[SOURCE INFORMATION — start]

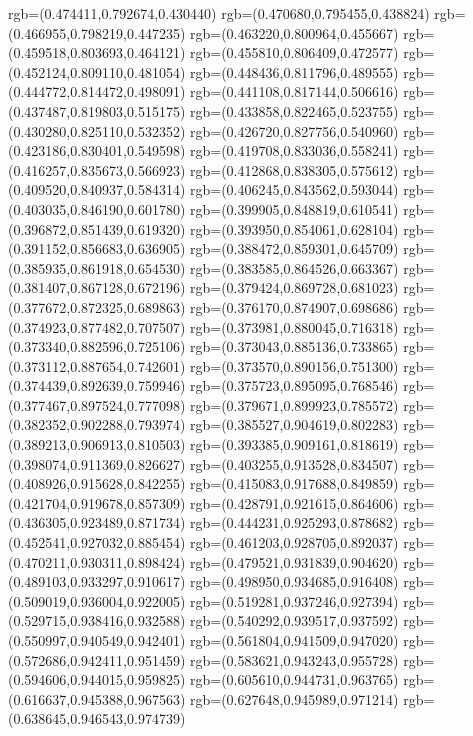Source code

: {{{			rgb=(0.474411,0.792674,0.430440)
			rgb=(0.470680,0.795455,0.438824)
			rgb=(0.466955,0.798219,0.447235)
			rgb=(0.463220,0.800964,0.455667)
			rgb=(0.459518,0.803693,0.464121)
			rgb=(0.455810,0.806409,0.472577)
			rgb=(0.452124,0.809110,0.481054)
			rgb=(0.448436,0.811796,0.489555)
			rgb=(0.444772,0.814472,0.498091)
			rgb=(0.441108,0.817144,0.506616)
			rgb=(0.437487,0.819803,0.515175)
			rgb=(0.433858,0.822465,0.523755)
			rgb=(0.430280,0.825110,0.532352)
			rgb=(0.426720,0.827756,0.540960)
			rgb=(0.423186,0.830401,0.549598)
			rgb=(0.419708,0.833036,0.558241)
			rgb=(0.416257,0.835673,0.566923)
			rgb=(0.412868,0.838305,0.575612)
			rgb=(0.409520,0.840937,0.584314)
			rgb=(0.406245,0.843562,0.593044)
			rgb=(0.403035,0.846190,0.601780)
			rgb=(0.399905,0.848819,0.610541)
			rgb=(0.396872,0.851439,0.619320)
			rgb=(0.393950,0.854061,0.628104)
			rgb=(0.391152,0.856683,0.636905)
			rgb=(0.388472,0.859301,0.645709)
			rgb=(0.385935,0.861918,0.654530)
			rgb=(0.383585,0.864526,0.663367)
			rgb=(0.381407,0.867128,0.672196)
			rgb=(0.379424,0.869728,0.681023)
			rgb=(0.377672,0.872325,0.689863)
			rgb=(0.376170,0.874907,0.698686)
			rgb=(0.374923,0.877482,0.707507)
			rgb=(0.373981,0.880045,0.716318)
			rgb=(0.373340,0.882596,0.725106)
			rgb=(0.373043,0.885136,0.733865)
			rgb=(0.373112,0.887654,0.742601)
			rgb=(0.373570,0.890156,0.751300)
			rgb=(0.374439,0.892639,0.759946)
			rgb=(0.375723,0.895095,0.768546)
			rgb=(0.377467,0.897524,0.777098)
			rgb=(0.379671,0.899923,0.785572)
			rgb=(0.382352,0.902288,0.793974)
			rgb=(0.385527,0.904619,0.802283)
			rgb=(0.389213,0.906913,0.810503)
			rgb=(0.393385,0.909161,0.818619)
			rgb=(0.398074,0.911369,0.826627)
			rgb=(0.403255,0.913528,0.834507)
			rgb=(0.408926,0.915628,0.842255)
			rgb=(0.415083,0.917688,0.849859)
			rgb=(0.421704,0.919678,0.857309)
			rgb=(0.428791,0.921615,0.864606)
			rgb=(0.436305,0.923489,0.871734)
			rgb=(0.444231,0.925293,0.878682)
			rgb=(0.452541,0.927032,0.885454)
			rgb=(0.461203,0.928705,0.892037)
			rgb=(0.470211,0.930311,0.898424)
			rgb=(0.479521,0.931839,0.904620)
			rgb=(0.489103,0.933297,0.910617)
			rgb=(0.498950,0.934685,0.916408)
			rgb=(0.509019,0.936004,0.922005)
			rgb=(0.519281,0.937246,0.927394)
			rgb=(0.529715,0.938416,0.932588)
			rgb=(0.540292,0.939517,0.937592)
			rgb=(0.550997,0.940549,0.942401)
			rgb=(0.561804,0.941509,0.947020)
			rgb=(0.572686,0.942411,0.951459)
			rgb=(0.583621,0.943243,0.955728)
			rgb=(0.594606,0.944015,0.959825)
			rgb=(0.605610,0.944731,0.963765)
			rgb=(0.616637,0.945388,0.967563)
			rgb=(0.627648,0.945989,0.971214)
			rgb=(0.638645,0.946543,0.974739)
}}}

[SOURCE INFORMATION — finish]

**TASK INSTRUCTIONS**
Repeat exactly, and only, the lines from the line containing "rgb=(0.373112,0.887654,0.742601)" through the last line of the records above, both included.

**ANSWER BOX**
			rgb=(0.373112,0.887654,0.742601)
			rgb=(0.373570,0.890156,0.751300)
			rgb=(0.374439,0.892639,0.759946)
			rgb=(0.375723,0.895095,0.768546)
			rgb=(0.377467,0.897524,0.777098)
			rgb=(0.379671,0.899923,0.785572)
			rgb=(0.382352,0.902288,0.793974)
			rgb=(0.385527,0.904619,0.802283)
			rgb=(0.389213,0.906913,0.810503)
			rgb=(0.393385,0.909161,0.818619)
			rgb=(0.398074,0.911369,0.826627)
			rgb=(0.403255,0.913528,0.834507)
			rgb=(0.408926,0.915628,0.842255)
			rgb=(0.415083,0.917688,0.849859)
			rgb=(0.421704,0.919678,0.857309)
			rgb=(0.428791,0.921615,0.864606)
			rgb=(0.436305,0.923489,0.871734)
			rgb=(0.444231,0.925293,0.878682)
			rgb=(0.452541,0.927032,0.885454)
			rgb=(0.461203,0.928705,0.892037)
			rgb=(0.470211,0.930311,0.898424)
			rgb=(0.479521,0.931839,0.904620)
			rgb=(0.489103,0.933297,0.910617)
			rgb=(0.498950,0.934685,0.916408)
			rgb=(0.509019,0.936004,0.922005)
			rgb=(0.519281,0.937246,0.927394)
			rgb=(0.529715,0.938416,0.932588)
			rgb=(0.540292,0.939517,0.937592)
			rgb=(0.550997,0.940549,0.942401)
			rgb=(0.561804,0.941509,0.947020)
			rgb=(0.572686,0.942411,0.951459)
			rgb=(0.583621,0.943243,0.955728)
			rgb=(0.594606,0.944015,0.959825)
			rgb=(0.605610,0.944731,0.963765)
			rgb=(0.616637,0.945388,0.967563)
			rgb=(0.627648,0.945989,0.971214)
			rgb=(0.638645,0.946543,0.974739)
}}}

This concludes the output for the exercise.